But the issue of banning or outlawing motorcycle club insignia has been conflated, both in back water courts and in the public mind, with the issue of seizing individual patches. In the Illinois case, an outlaw biker expert named Kyle Mandernack told an ignorant local judge named Sharon L. Prather that, “The (Outlaws) vests are directly related to facilitate street gang-related crime,” and Prather believed him.

The Australian State of Queensland currently bans the display of motorcycle club insignia in bars, restaurants and hotels and will soon ban the display of motorcycle club patches in any public place. The government can’t do that here, because the United States has a Bill of Rights.

Ownership Of Individual Patches

But the ability of a motorcycle club to assert its ownership of individual patches took a big hit a week ago with the publication of a decision by the United States Seventh Circuit of Appeals in a case formally titled Joshua N. Bowser, et al, Defendants. Appeal of Bradley W. Carlson.

All members of the club understand that the club as a whole owns their patches and other indicia. Club representative Bradley Carlson, submitted to the court an affidavit of his membership which stated “every member of the AOA is informed and agrees, that a member can only surrender, transfer or forfeit indicia of the AOA to another member in good standing, therefore all property bearing the markings of the AOA is the property of the AOA as a whole, not the individual.” The affidavit concluded with the sentence, “I also know and agree that by becoming a member of the AOA it is not, nor has ever been a criminal enterprise.”

But the appeals court didn’t think either of the declarations meant much of anything.
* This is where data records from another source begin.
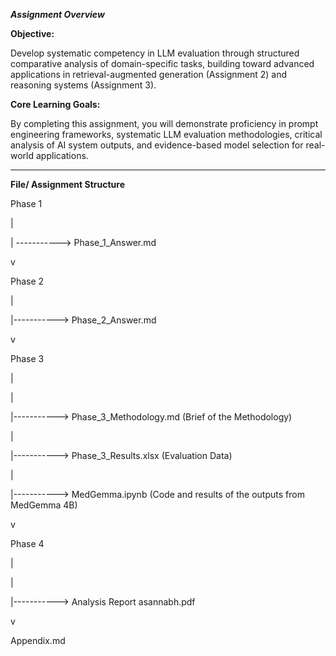 ***Assignment Overview***

**Objective:** 

Develop systematic competency in LLM evaluation through structured comparative analysis of domain-specific tasks, building toward advanced applications in retrieval-augmented generation (Assignment 2) and reasoning systems (Assignment 3).

**Core Learning Goals:**

By completing this assignment, you will demonstrate proficiency in prompt engineering frameworks, systematic LLM evaluation methodologies, critical analysis of AI system outputs, and evidence-based model selection for real-world applications.


------
**File/ Assignment Structure**

Phase 1

|

| ----------->  Phase_1_Answer.md

v 

Phase 2

|

|-----------> Phase_2_Answer.md

v

Phase 3

|

|

|-----------> Phase_3_Methodology.md (Brief of the Methodology)

|

|-----------> Phase_3_Results.xlsx  (Evaluation Data)

|

|-----------> MedGemma.ipynb  (Code and results of the outputs from MedGemma 4B)

v

Phase 4

|

|

|-----------> Analysis Report asannabh.pdf

v

Appendix.md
Justice Ilana Kara Diamond Rovner wrote that the statements in the affidavit reflected “a legal conclusion, with no factual basis whatsoever, which appears to be designed to subvert law enforcement efforts. The statement that it was not a criminal enterprise is belied by the RICO charges and convictions as to all members of the Indianapolis chapter in the underlying criminal action here, and the statement concerning the ownership interest fares no better.The affidavit statements do not provide any basis for the court to identify what legal interest the Outlaws have in the property, and certainly would not put the government on notice that the ‘collective membership’ possessed a legal ownership interest in the property.”

Belief Is Not Ownership

The court called the contention that the Outlaws own their indicia a belief “Outlaws members share” but not a legally definable form of ownership like, to cite one of the court’s example, “a bailment.” A bailment is a legal term whose definition takes up almost a full page in Black’s Law Dictionary, can be briefly described as a change of possession of something without a change in its ownership.
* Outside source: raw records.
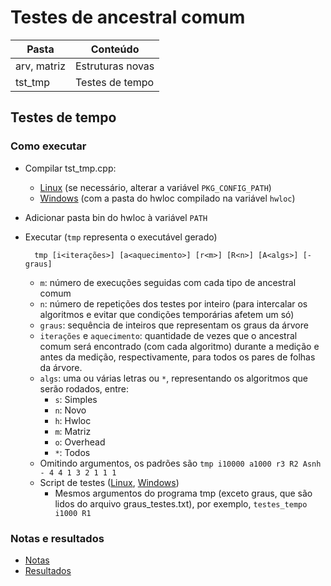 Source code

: # Testes de ancestral comum

Pasta | Conteúdo
----- | --------
arv, matriz | Estruturas novas
tst_tmp | Testes de tempo

## Testes de tempo

### Como executar

- Compilar tst_tmp.cpp:
  - [Linux](comptmp.sh) (se necessário, alterar a variável `PKG_CONFIG_PATH`)
  - [Windows](comptmp.bat) (com a pasta do hwloc compilado na variável `hwloc`)
- Adicionar pasta bin do hwloc à variável `PATH`
- Executar (`tmp` representa o executável gerado)

        tmp [i<iterações>] [a<aquecimento>] [r<m>] [R<n>] [A<algs>] [- graus]

  - `m`: número de execuções seguidas com cada tipo de ancestral comum
  - `n`: número de repetições dos testes por inteiro (para intercalar
    os algoritmos e evitar que condições temporárias afetem um só)
  - `graus`: sequência de inteiros que representam os graus da árvore
  - `iterações` e `aquecimento`: quantidade de vezes que o ancestral comum
    será encontrado (com cada algoritmo) durante a medição e antes da medição,
    respectivamente, para todos os pares de folhas da árvore.
  - `algs`: uma ou várias letras ou `*`, representando os algoritmos que serão
    rodados, entre:
    - `s`: Simples
    - `n`: Novo
    - `h`: Hwloc
    - `m`: Matriz
    - `o`: Overhead
    - `*`: Todos
  - Omitindo argumentos, os padrões são `tmp i10000 a1000 r3 R2 Asnh - 4 4 1 3 2 1 1 1`
  - Script de testes ([Linux](testes_tempo.sh), [Windows](testes_tempo.bat))
    - Mesmos argumentos do programa tmp (exceto graus, que são lidos do arquivo
      graus_testes.txt), por exemplo, `testes_tempo i1000 R1`

### Notas e resultados

- [Notas](Notas.md)
- [Resultados](Resultados.txt)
Judge Rovner wrote: “In his initial brief to this court, Carlson appeared to assert a bailment relationship, wherein the property would be possessed by the Outlaws members only as bailees with the Outlaws organization presumably the bailor, but he affirmatively denied any such argument in his reply brief and on appeal. Bailment, at least, is a recognized property interest, although appropriately abandoned given the absence of evidence that this was in fact a bailment relationship. He relies instead only on an argument that his legal interest is as an agent of the Outlaws and that his agency interests are a legally recognized interest. But an agent can possess only the interest of his principal, and Carlson has not alleged what legally protected interest the principal – the Outlaws – has in the property.”

The court also noticed that “among the forfeitures challenged by Carlson are those of three persons who were former members of the Outlaws, yet still in possession of such paraphernalia, and at least one person who was never an Outlaws member.”
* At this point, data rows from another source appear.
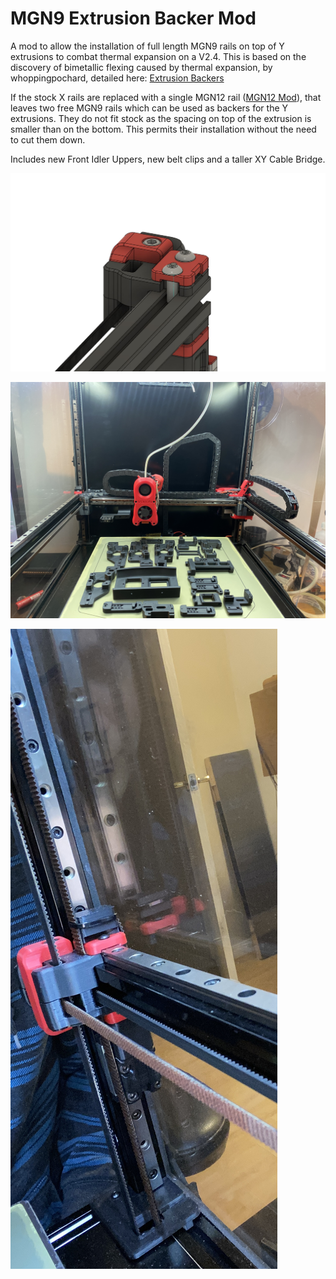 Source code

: # MGN9 Extrusion Backer Mod

A mod to allow the installation of full length MGN9 rails on top of Y extrusions to combat thermal expansion on a V2.4.  This is based on the discovery of bimetallic flexing caused by thermal expansion, by whoppingpochard, detailed here: [Extrusion Backers](https://github.com/bythorsthunder/VoronUsers/tree/master/printer_mods/whoppingpochard/extrusion_backers)

If the stock X rails are replaced with a single MGN12 rail ([MGN12 Mod](https://github.com/bythorsthunder/VoronUsers/tree/master/printer_mods/arkeet/mgn12)), that leaves two free MGN9 rails which can be used as backers for the Y extrusions.  They do not fit stock as the spacing on top of the extrusion is smaller than on the bottom.  This permits their installation without the need to cut them down.

Includes new Front Idler Uppers, new belt clips and a taller XY Cable Bridge. 

![Idler](IMAGES/Front_Idler_MGN9_Backer.JPG)

![Rails_Installed](IMAGES/Rails_installed.JPG)

![Installed](IMAGES/Rail_with_idler.jpg)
“In fact,” the court argued, “Outlaws also purport to require members to color over tattoos containing Outlaws symbols if they leave the Outlaws, but that does not suggest ownership of the tattoos. The attempt to control member behavior and the use of symbols is prevalent in many organizations – criminal or otherwise – but does not in itself establish a lawful property interest. In short, it is not enough to merely assert that the Outlaws members understand that Outlaws insignia can only be possessed and exhibited by Outlaws members, or even to assert their ‘agreement’ that the items are owned by the collective membership not the individuals.”

It is an opinion that is likely to be quoted over and over in cases where motorcycle clubs try to prevent the seizure of patches worn by individual members.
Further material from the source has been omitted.